CRIMINAL LAW (SENTENCING) (SUSPENDED SENTENCES) AMENDMENT BILL

Introduction and First Reading

The Hon. J.R. RAU (Enfield—Deputy Premier, Attorney-General, Minister for Planning, Minister for Industrial Relations, Minister for Business Services and Consumers) (12:04): Obtained leave and introduced a bill for an act to amend the Criminal Law (Sentencing) Act 1988. Read a first time.

Second Reading

The Hon. J.R. RAU (Enfield—Deputy Premier, Attorney-General, Minister for Planning, Minister for Industrial Relations, Minister for Business Services and Consumers) (12:05): I move:

That this bill be now read a second time.

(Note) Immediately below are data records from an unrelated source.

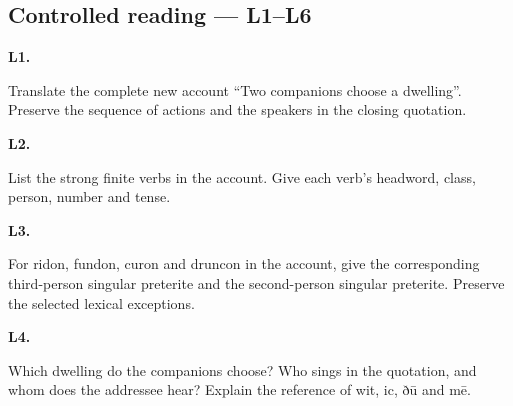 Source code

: \subsection*{Controlled reading — L1–L6}

\par\begin{minipage}{\linewidth}\raggedright
\textbf{L1.}

Translate the complete new account “Two companions choose a dwelling”. Preserve the sequence of actions and the speakers in the closing quotation.

\end{minipage}\par\addvspace{4pt}

\par\begin{minipage}{\linewidth}\raggedright
\textbf{L2.}

List the strong finite verbs in the account. Give each verb’s headword, class, person, number and tense.

\end{minipage}\par\addvspace{4pt}

\par\begin{minipage}{\linewidth}\raggedright
\textbf{L3.}

For ridon, fundon, curon and druncon in the account, give the corresponding third-person singular preterite and the second-person singular preterite. Preserve the selected lexical exceptions.

\end{minipage}\par\addvspace{4pt}

\par\begin{minipage}{\linewidth}\raggedright
\textbf{L4.}

Which dwelling do the companions choose? Who sings in the quotation, and whom does the addressee hear? Explain the reference of wit, ic, ðū and mē.

\end{minipage}\par\addvspace{4pt}

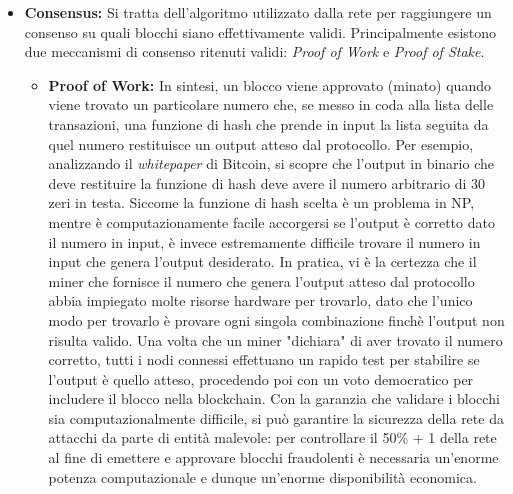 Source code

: \documentclass[a4paper, 12pt]{article}
\begin{document}
\begin{itemize}

\item \textbf{Consensus: }
Si tratta dell'algoritmo utilizzato dalla rete per raggiungere un consenso su quali blocchi siano effettivamente validi.
Principalmente esistono due meccanismi di consenso ritenuti validi: \textit{Proof of Work} e \textit{Proof of Stake}.

\begin{itemize}
    \item \textbf{Proof of Work: }
    In sintesi, un blocco viene approvato (minato) quando viene trovato un particolare numero che, se messo in coda alla lista delle transazioni, una funzione di hash che prende
    in input la lista seguita da quel numero restituisce un output atteso dal protocollo. Per esempio, analizzando il \textit{whitepaper} di Bitcoin, si scopre che
    l'output in binario che deve restituire la funzione di hash deve avere il numero arbitrario di 30 zeri in testa.
    Siccome la funzione di hash scelta è un problema in NP, mentre è computazionamente facile accorgersi se l'output è corretto dato il numero in input, è invece estremamente difficile
    trovare il numero in input che genera l'output desiderato. In pratica, vi è la certezza che il miner che fornisce il numero che genera l'output atteso dal protocollo
    abbia impiegato molte risorse hardware per trovarlo, dato che l'unico modo per trovarlo è provare ogni singola combinazione finchè l'output non risulta valido.
    Una volta che un miner "dichiara" di aver trovato il numero corretto, tutti i nodi connessi effettuano un rapido test per stabilire se l'output è quello atteso, procedendo
    poi con un voto democratico per includere il blocco nella blockchain.
    Con la garanzia che validare i blocchi sia computazionalmente difficile, si può garantire la sicurezza della rete da attacchi da parte di entità malevole: per controllare il 50\% + 1 della
    rete al fine di emettere e approvare blocchi fraudolenti è necessaria un'enorme potenza computazionale e dunque un'enorme disponibilità economica.\\


\end{itemize}
\end{itemize}
\end{document}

I seek leave to have the second reading explanation inserted in Hansard without my reading it.

Leave granted.

Under amendments proposed in this Bill repeat violent offenders, and offenders who are involved in serious and organised crime, will not receive the benefit of a suspended sentence unless their case is truly exceptional.

The Criminal Law (Sentencing) (Suspended Sentences) Amendment Bill 2013 will amend the Criminal Law (Sentencing) Act 1988 (the Sentencing Act) so as to limit the power of the court to suspend a term of imprisonment to when there are 'exceptional circumstances' for two targeted groups of offenders.

The two targeted groups are repeat violent offenders and offenders who are involved in serious and organised crime.

Under the proposed amendments, if an adult offender is being sentenced for a serious offence of violence, and that adult offender committed the offence within three years of receiving a suspended sentence for an earlier offence of serious violence (including an offence committed as a youth), then their sentence of imprisonment cannot be suspended unless the court is satisfied that there are 'exceptional circumstances' warranting suspension. Suspended sentences are supposed to be a last chance—repeat offenders who performs acts of violence do not deserve multiple chances at avoiding gaol time.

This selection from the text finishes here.